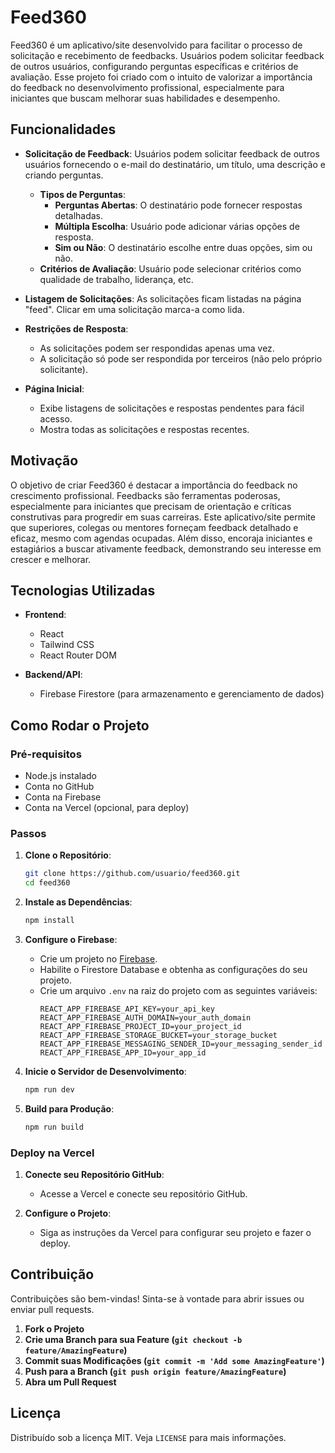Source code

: # Feed360

Feed360 é um aplicativo/site desenvolvido para facilitar o processo de solicitação e recebimento de feedbacks. Usuários podem solicitar feedback de outros usuários, configurando perguntas específicas e critérios de avaliação. Esse projeto foi criado com o intuito de valorizar a importância do feedback no desenvolvimento profissional, especialmente para iniciantes que buscam melhorar suas habilidades e desempenho.

## Funcionalidades

- **Solicitação de Feedback**: Usuários podem solicitar feedback de outros usuários fornecendo o e-mail do destinatário, um título, uma descrição e criando perguntas.
  - **Tipos de Perguntas**:
    - **Perguntas Abertas**: O destinatário pode fornecer respostas detalhadas.
    - **Múltipla Escolha**: Usuário pode adicionar várias opções de resposta.
    - **Sim ou Não**: O destinatário escolhe entre duas opções, sim ou não.
  - **Critérios de Avaliação**: Usuário pode selecionar critérios como qualidade de trabalho, liderança, etc.
  
- **Listagem de Solicitações**: As solicitações ficam listadas na página "feed". Clicar em uma solicitação marca-a como lida.
  
- **Restrições de Resposta**:
  - As solicitações podem ser respondidas apenas uma vez.
  - A solicitação só pode ser respondida por terceiros (não pelo próprio solicitante).
  
- **Página Inicial**:
  - Exibe listagens de solicitações e respostas pendentes para fácil acesso.
  - Mostra todas as solicitações e respostas recentes.

## Motivação

O objetivo de criar Feed360 é destacar a importância do feedback no crescimento profissional. Feedbacks são ferramentas poderosas, especialmente para iniciantes que precisam de orientação e críticas construtivas para progredir em suas carreiras. Este aplicativo/site permite que superiores, colegas ou mentores forneçam feedback detalhado e eficaz, mesmo com agendas ocupadas. Além disso, encoraja iniciantes e estagiários a buscar ativamente feedback, demonstrando seu interesse em crescer e melhorar.

## Tecnologias Utilizadas

- **Frontend**:
  - React
  - Tailwind CSS
  - React Router DOM

- **Backend/API**:
  - Firebase Firestore (para armazenamento e gerenciamento de dados)

## Como Rodar o Projeto

### Pré-requisitos

- Node.js instalado
- Conta no GitHub
- Conta na Firebase
- Conta na Vercel (opcional, para deploy)

### Passos

1. **Clone o Repositório**:
    ```bash
    git clone https://github.com/usuario/feed360.git
    cd feed360
    ```

2. **Instale as Dependências**:
    ```bash
    npm install
    ```

3. **Configure o Firebase**:
    - Crie um projeto no [Firebase](https://firebase.google.com/).
    - Habilite o Firestore Database e obtenha as configurações do seu projeto.
    - Crie um arquivo `.env` na raiz do projeto com as seguintes variáveis:
      ```
      REACT_APP_FIREBASE_API_KEY=your_api_key
      REACT_APP_FIREBASE_AUTH_DOMAIN=your_auth_domain
      REACT_APP_FIREBASE_PROJECT_ID=your_project_id
      REACT_APP_FIREBASE_STORAGE_BUCKET=your_storage_bucket
      REACT_APP_FIREBASE_MESSAGING_SENDER_ID=your_messaging_sender_id
      REACT_APP_FIREBASE_APP_ID=your_app_id
      ```

4. **Inicie o Servidor de Desenvolvimento**:
    ```bash
    npm run dev
    ```

5. **Build para Produção**:
    ```bash
    npm run build
    ```

### Deploy na Vercel

1. **Conecte seu Repositório GitHub**:
    - Acesse a Vercel e conecte seu repositório GitHub.

2. **Configure o Projeto**:
    - Siga as instruções da Vercel para configurar seu projeto e fazer o deploy.

## Contribuição

Contribuições são bem-vindas! Sinta-se à vontade para abrir issues ou enviar pull requests.

1. **Fork o Projeto**
2. **Crie uma Branch para sua Feature (`git checkout -b feature/AmazingFeature`)**
3. **Commit suas Modificações (`git commit -m 'Add some AmazingFeature'`)**
4. **Push para a Branch (`git push origin feature/AmazingFeature`)**
5. **Abra um Pull Request**

## Licença

Distribuído sob a licença MIT. Veja `LICENSE` para mais informações.
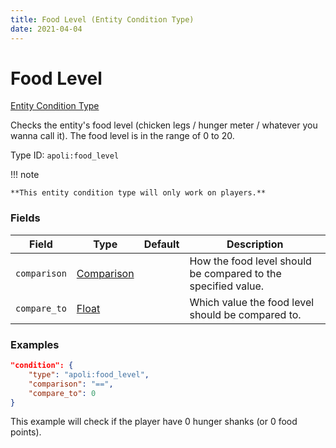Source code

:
 ```yaml
---
title: Food Level (Entity Condition Type)
date: 2021-04-04
---
```


# Food Level

[Entity Condition Type](../entity_condition_types.md)

Checks the entity's food level (chicken legs / hunger meter / whatever you wanna call it). The food level is in the range of 0 to 20.

Type ID: `apoli:food_level`

!!! note

    **This entity condition type will only work on players.**


### Fields

Field  | Type | Default | Description
-------|------|---------|-------------
`comparison` | [Comparison](../data_types/comparison.md) | | How the food level should be compared to the specified value.
`compare_to` | [Float](../data_types/float.md) | | Which value the food level should be compared to.


### Examples

```json
"condition": {
    "type": "apoli:food_level",
    "comparison": "==",
    "compare_to": 0
}
```

This example will check if the player have 0 hunger shanks (or 0 food points).
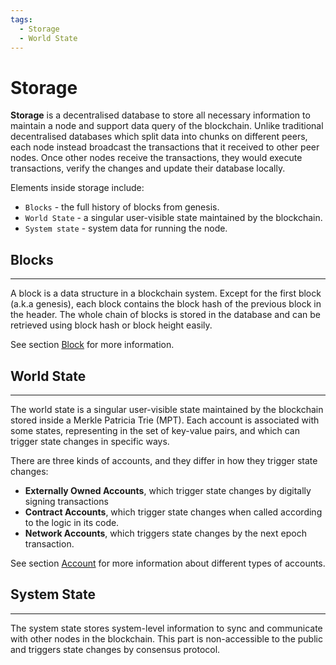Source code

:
 ```yaml
---
tags:
  - Storage
  - World State
---
```


# Storage

**Storage** is a decentralised database to store all necessary information to maintain a node and support data query of the blockchain. Unlike traditional decentralised databases which split data into chunks on different peers, each node instead broadcast the transactions that it received to other peer nodes. Once other nodes receive the transactions, they would execute transactions, verify the changes and update their database locally.

Elements inside storage include:

- `Blocks` - the full history of blocks from genesis.
- `World State` - a singular user-visible state maintained by the blockchain.
- `System state` - system data for running the node.

## Blocks
---
A block is a data structure in a blockchain system. Except for the first block (a.k.a genesis), each block contains the block hash of the previous block in the header. The whole chain of blocks is stored in the database and can be retrieved using block hash or block height easily.

See section [Block](block.md) for more information.

## World State
---
The world state is a singular user-visible state maintained by the blockchain stored inside a Merkle Patricia Trie (MPT). Each account is associated with some states, representing in the set of key-value pairs, and which can trigger state changes in specific ways.

There are three kinds of accounts, and they differ in how they trigger state changes:

- **Externally Owned Accounts**, which trigger state changes by digitally signing transactions
- **Contract Accounts**, which trigger state changes when called according to the logic in its code.
- **Network Accounts**, which triggers state changes by the next epoch transaction.

See section [Account](account.md) for more information about different types of accounts.

## System State
---
The system state stores system-level information to sync and communicate with other nodes in the blockchain. This part is non-accessible to the public and triggers state changes by consensus protocol.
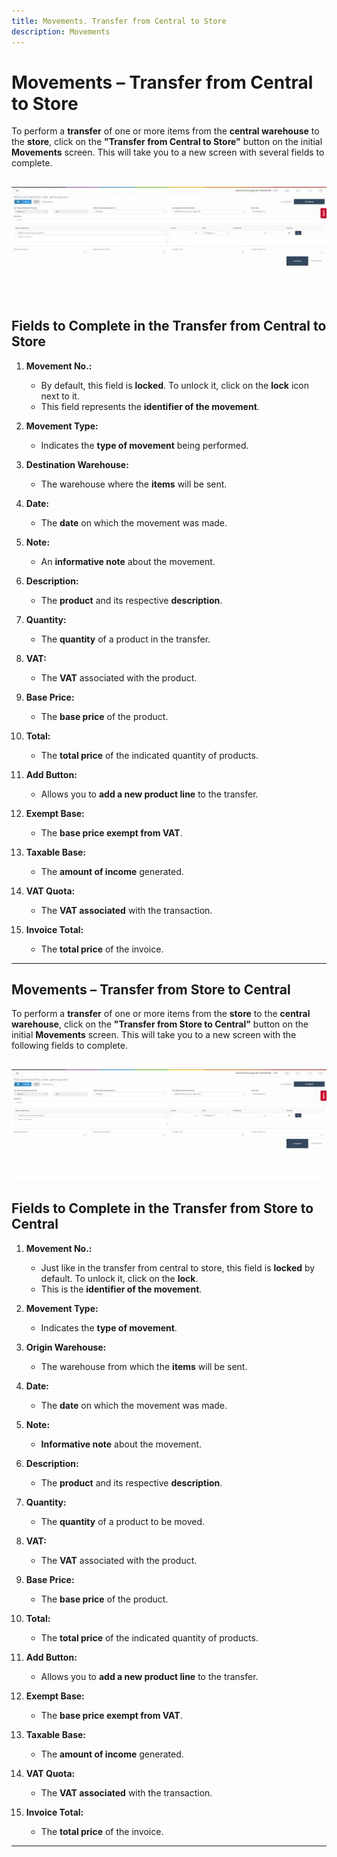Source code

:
 ```yaml
---
title: Movements. Transfer from Central to Store
description: Movements
---
```


# **Movements – Transfer from Central to Store**

To perform a **transfer** of one or more items from the **central warehouse** to the **store**, click on the **"Transfer from Central to Store"** button on the initial **Movements** screen. This will take you to a new screen with several fields to complete.

![](../../../../assets/primerafactura/mov1.jpg)
---

## **Fields to Complete in the Transfer from Central to Store**

1. **Movement No.:**
   - By default, this field is **locked**. To unlock it, click on the **lock** icon next to it.  
   - This field represents the **identifier of the movement**.

2. **Movement Type:**
   - Indicates the **type of movement** being performed.

3. **Destination Warehouse:**
   - The warehouse where the **items** will be sent.

4. **Date:**
   - The **date** on which the movement was made.

5. **Note:**
   - An **informative note** about the movement.

6. **Description:**
   - The **product** and its respective **description**.

7. **Quantity:**
   - The **quantity** of a product in the transfer.

8. **VAT:**
   - The **VAT** associated with the product.

9. **Base Price:**
   - The **base price** of the product.

10. **Total:**
    - The **total price** of the indicated quantity of products.

11. **Add Button:**
    - Allows you to **add a new product line** to the transfer.

12. **Exempt Base:**
    - The **base price exempt from VAT**.

13. **Taxable Base:**
    - The **amount of income** generated.

14. **VAT Quota:**
    - The **VAT associated** with the transaction.

15. **Invoice Total:**
    - The **total price** of the invoice.

---

## **Movements – Transfer from Store to Central**

To perform a **transfer** of one or more items from the **store** to the **central warehouse**, click on the **"Transfer from Store to Central"** button on the initial **Movements** screen. This will take you to a new screen with the following fields to complete.

![](../../../../assets/primerafactura/mov2.jpg)
---

## **Fields to Complete in the Transfer from Store to Central**

1. **Movement No.:**
   - Just like in the transfer from central to store, this field is **locked** by default. To unlock it, click on the **lock**.  
   - This is the **identifier of the movement**.

2. **Movement Type:**
   - Indicates the **type of movement**.

3. **Origin Warehouse:**
   - The warehouse from which the **items** will be sent.

4. **Date:**
   - The **date** on which the movement was made.

5. **Note:**
   - **Informative note** about the movement.

6. **Description:**
   - The **product** and its respective **description**.

7. **Quantity:**
   - The **quantity** of a product to be moved.

8. **VAT:**
   - The **VAT** associated with the product.

9. **Base Price:**
   - The **base price** of the product.

10. **Total:**
    - The **total price** of the indicated quantity of products.

11. **Add Button:**
    - Allows you to **add a new product line** to the transfer.

12. **Exempt Base:**
    - The **base price exempt from VAT**.

13. **Taxable Base:**
    - The **amount of income** generated.

14. **VAT Quota:**
    - The **VAT associated** with the transaction.

15. **Invoice Total:**
    - The **total price** of the invoice.

---
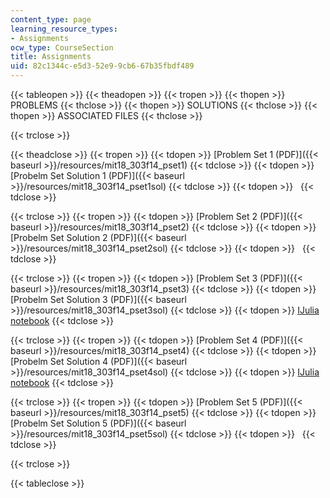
 ```yaml
---
content_type: page
learning_resource_types:
- Assignments
ocw_type: CourseSection
title: Assignments
uid: 82c1344c-e5d3-52e9-9cb6-67b35fbdf489
---
```


{{< tableopen >}}
{{< theadopen >}}
{{< tropen >}}
{{< thopen >}}
PROBLEMS
{{< thclose >}}
{{< thopen >}}
SOLUTIONS
{{< thclose >}}
{{< thopen >}}
ASSOCIATED FILES
{{< thclose >}}

{{< trclose >}}

{{< theadclose >}}
{{< tropen >}}
{{< tdopen >}}
[Problem Set 1 (PDF)]({{< baseurl >}}/resources/mit18_303f14_pset1)
{{< tdclose >}}
{{< tdopen >}}
[Probelm Set Solution 1 (PDF)]({{< baseurl >}}/resources/mit18_303f14_pset1sol)
{{< tdclose >}}
{{< tdopen >}}
 
{{< tdclose >}}

{{< trclose >}}
{{< tropen >}}
{{< tdopen >}}
[Problem Set 2 (PDF)]({{< baseurl >}}/resources/mit18_303f14_pset2)
{{< tdclose >}}
{{< tdopen >}}
[Probelm Set Solution 2 (PDF)]({{< baseurl >}}/resources/mit18_303f14_pset2sol)
{{< tdclose >}}
{{< tdopen >}}
 
{{< tdclose >}}

{{< trclose >}}
{{< tropen >}}
{{< tdopen >}}
[Problem Set 3 (PDF)]({{< baseurl >}}/resources/mit18_303f14_pset3)
{{< tdclose >}}
{{< tdopen >}}
[Probelm Set Solution 3 (PDF)]({{< baseurl >}}/resources/mit18_303f14_pset3sol)
{{< tdclose >}}
{{< tdopen >}}
[IJulia notebook](https://nbviewer.jupyter.org/github/mitmath/18303/blob/fall14/pset3-f14.ipynb)
{{< tdclose >}}

{{< trclose >}}
{{< tropen >}}
{{< tdopen >}}
[Problem Set 4 (PDF)]({{< baseurl >}}/resources/mit18_303f14_pset4)
{{< tdclose >}}
{{< tdopen >}}
[Probelm Set Solution 4 (PDF)]({{< baseurl >}}/resources/mit18_303f14_pset4sol)
{{< tdclose >}}
{{< tdopen >}}
[IJulia notebook](https://nbviewer.jupyter.org/github/mitmath/18303/blob/fall14/pset4-f14.ipynb)
{{< tdclose >}}

{{< trclose >}}
{{< tropen >}}
{{< tdopen >}}
[Problem Set 5 (PDF)]({{< baseurl >}}/resources/mit18_303f14_pset5)
{{< tdclose >}}
{{< tdopen >}}
[Probelm Set Solution 5 (PDF)]({{< baseurl >}}/resources/mit18_303f14_pset5sol)
{{< tdclose >}}
{{< tdopen >}}
 
{{< tdclose >}}

{{< trclose >}}

{{< tableclose >}}
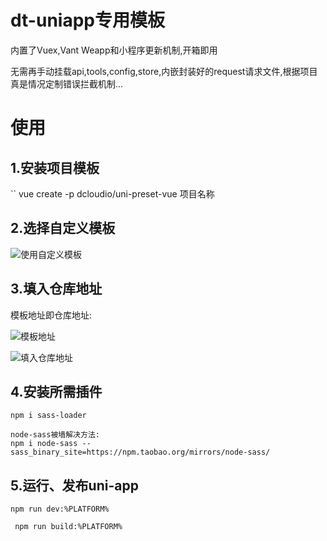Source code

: # dt-uniapp专用模板

内置了Vuex,Vant Weapp和小程序更新机制,开箱即用

无需再手动挂载api,tools,config,store,内嵌封装好的request请求文件,根据项目真是情况定制错误拦截机制...

# 使用

## 1.安装项目模板

`` vue create -p dcloudio/uni-preset-vue 项目名称

## 2.选择自定义模板

![使用自定义模板](https://yanxuan.nosdn.127.net/2a8f418e2e5633228a739a58eef77cd7.png)

## 3.填入仓库地址

模板地址即仓库地址:

![模板地址](https://yanxuan.nosdn.127.net/46ea1808bbeff69a0f9fe601b878287c.png)

![填入仓库地址](https://yanxuan.nosdn.127.net/f2322eb9f87d15eb41afc2bfcb4dffca.png)

## 4.安装所需插件

```npm i sass-loader ```

```
node-sass被墙解决方法:
npm i node-sass --sass_binary_site=https://npm.taobao.org/mirrors/node-sass/
```

## 5.运行、发布uni-app

``npm run dev:%PLATFORM%``

`` npm run build:%PLATFORM%``

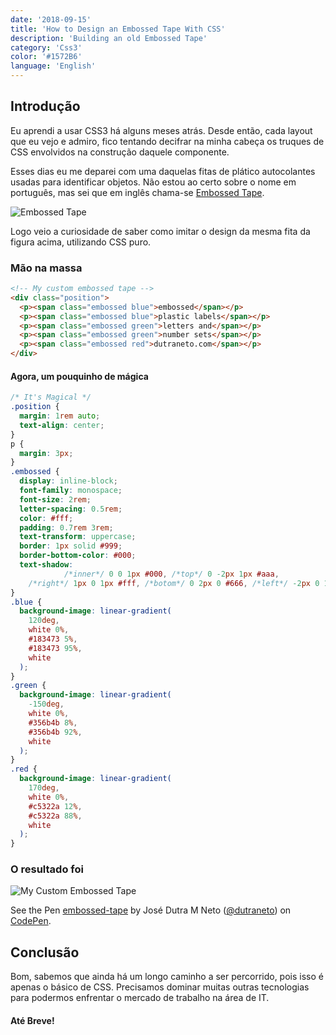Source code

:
 ```yaml
---
date: '2018-09-15'
title: 'How to Design an Embossed Tape With CSS'
description: 'Building an old Embossed Tape'
category: 'Css3'
color: '#1572B6'
language: 'English'
---
```


## Introdução

<!-- a couple of months ago I started to learn CSS3 from scratch. From that day forward -->

Eu aprendi a usar CSS3 há alguns meses atrás. Desde então, cada layout que eu vejo e admiro, fico tentando decifrar na minha cabeça os truques de CSS envolvidos na construção daquele componente.

Esses dias eu me deparei com uma daquelas fitas de plático autocolantes usadas para identificar objetos. Não estou ao certo sobre o nome em português, mas sei que em inglês chama-se [Embossed Tape](https://en.wikipedia.org/wiki/Embossing_tape).

![Embossed Tape](/assets/images/embossed-plastic-label.jpg)

Logo veio a curiosidade de saber como imitar o design da mesma fita da figura acima, utilizando CSS puro.

### Mão na massa

```html
<!-- My custom embossed tape -->
<div class="position">
  <p><span class="embossed blue">embossed</span></p>
  <p><span class="embossed blue">plastic labels</span></p>
  <p><span class="embossed green">letters and</span></p>
  <p><span class="embossed green">number sets</span></p>
  <p><span class="embossed red">dutraneto.com</span></p>
</div>
```

#### Agora, um pouquinho de mágica

```css
/* It's Magical */
.position {
  margin: 1rem auto;
  text-align: center;
}
p {
  margin: 3px;
}
.embossed {
  display: inline-block;
  font-family: monospace;
  font-size: 2rem;
  letter-spacing: 0.5rem;
  color: #fff;
  padding: 0.7rem 3rem;
  text-transform: uppercase;
  border: 1px solid #999;
  border-bottom-color: #000;
  text-shadow:
            /*inner*/ 0 0 1px #000, /*top*/ 0 -2px 1px #aaa,
    /*right*/ 1px 0 1px #fff, /*botom*/ 0 2px 0 #666, /*left*/ -2px 0 1px #aaa;
}
.blue {
  background-image: linear-gradient(
    120deg,
    white 0%,
    #183473 5%,
    #183473 95%,
    white
  );
}
.green {
  background-image: linear-gradient(
    -150deg,
    white 0%,
    #356b4b 8%,
    #356b4b 92%,
    white
  );
}
.red {
  background-image: linear-gradient(
    170deg,
    white 0%,
    #c5322a 12%,
    #c5322a 88%,
    white
  );
}
```

### O resultado foi

![My Custom Embossed Tape](/assets/images/my-custom-embossed-tape.png)

<p data-height="265" data-theme-id="dark" data-slug-hash="LJJbby" data-default-tab="css,result" data-user="dutraneto" data-pen-title="embossed-tape" data-preview="true" class="codepen">See the Pen <a href="https://codepen.io/dutraneto/pen/LJJbby/">embossed-tape</a> by José Dutra M Neto (<a href="https://codepen.io/dutraneto">@dutraneto</a>) on <a href="https://codepen.io">CodePen</a>.</p>
<script async src="https://static.codepen.io/assets/embed/ei.js"></script>

## Conclusão

Bom, sabemos que ainda há um longo caminho a ser percorrido, pois isso é apenas o básico de CSS. Precisamos dominar muitas outras tecnologias para podermos enfrentar o mercado de trabalho na área de IT.

#### Até Breve!
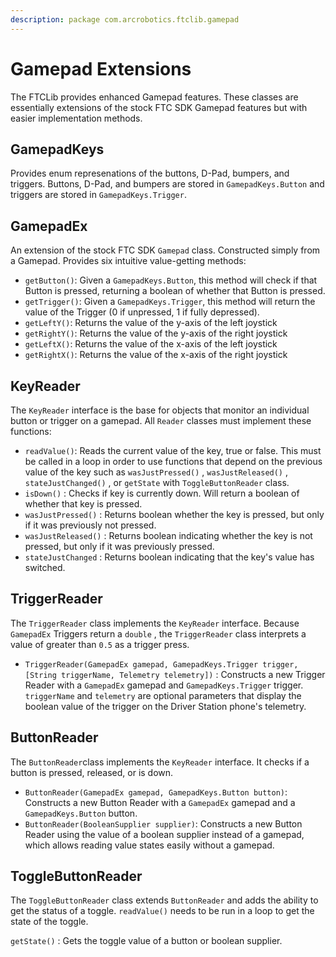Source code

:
 ```yaml
---
description: package com.arcrobotics.ftclib.gamepad
---
```


# Gamepad Extensions

The FTCLib provides enhanced Gamepad features. These classes are essentially extensions of the stock FTC SDK Gamepad features but with easier implementation methods.

## GamepadKeys

Provides enum represenations of the buttons, D-Pad, bumpers, and triggers. Buttons, D-Pad, and bumpers are stored in `GamepadKeys.Button` and triggers are stored in `GamepadKeys.Trigger`.

## GamepadEx

An extension of the stock FTC SDK `Gamepad` class. Constructed simply from a Gamepad. Provides six intuitive value-getting methods:

* `getButton()`: Given a `GamepadKeys.Button`, this method will check if that Button is pressed, returning a boolean of whether that Button is pressed.
* `getTrigger()`: Given a `GamepadKeys.Trigger`, this method will return the value of the Trigger \(0 if unpressed, 1 if fully depressed\).
* `getLeftY()`: Returns the value of the y-axis of the left joystick
* `getRightY()`: Returns the value of the y-axis of the right joystick
* `getLeftX()`: Returns the value of the x-axis of the left joystick
* `getRightX()`: Returns the value of the x-axis of the right joystick

## KeyReader

The `KeyReader` interface is the base for objects that monitor an individual button or trigger on a gamepad. All `Reader` classes must implement these functions:

* `readValue()`: Reads the current value of the key, true or false. This must be called in a loop in order to use functions that depend on the previous value of the key such as `wasJustPressed()` , `wasJustReleased()` , `stateJustChanged()` , or `getState` with `ToggleButtonReader` class. 
* `isDown()` : Checks if key is currently down. Will return a boolean of whether that key is pressed.
* `wasJustPressed()` : Returns boolean whether the key is pressed, but only if it was previously not pressed. 
* `wasJustReleased()` : Returns boolean indicating whether the key is not pressed, but only if it was previously pressed. 
* `stateJustChanged` : Returns boolean indicating that the key's value has switched. 

 



## TriggerReader

The `TriggerReader` class implements the `KeyReader` interface. Because `GamepadEx` Triggers return a `double` , the `TriggerReader` class interprets a value of greater than `0.5` as a trigger press.

* `TriggerReader(GamepadEx gamepad, GamepadKeys.Trigger trigger, [String triggerName, Telemetry telemetry])` : Constructs a new Trigger Reader with a `GamepadEx` gamepad and `GamepadKeys.Trigger` trigger. `triggerName` and `telemetry` are optional parameters that display the boolean value of the trigger on the Driver Station phone's telemetry.





## ButtonReader

The `ButtonReader`class implements the `KeyReader` interface. It checks if a button is pressed, released, or is down.

* `ButtonReader(GamepadEx gamepad, GamepadKeys.Button button)`: Constructs a new Button Reader with a `GamepadEx` gamepad and a `GamepadKeys.Button` button. 
* `ButtonReader(BooleanSupplier supplier)`: Constructs a new Button Reader using the value of a boolean supplier instead of a gamepad, which allows reading value states easily without a gamepad.

## ToggleButtonReader

The `ToggleButtonReader` class extends `ButtonReader` and adds the ability to get the status of a toggle. `readValue()` needs to be run in a loop to get the state of the toggle.

`getState()` : Gets the toggle value of a button or boolean supplier.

● ● ● ● ● ● ●

> **Required work**: All lines of the entries above where "opções" turns up should be reported.

> **Solution for this task**:
    - **Múltipla Escolha**: Usuário pode adicionar várias opções de resposta.
    - **Sim ou Não**: O destinatário escolhe entre duas opções, sim ou não.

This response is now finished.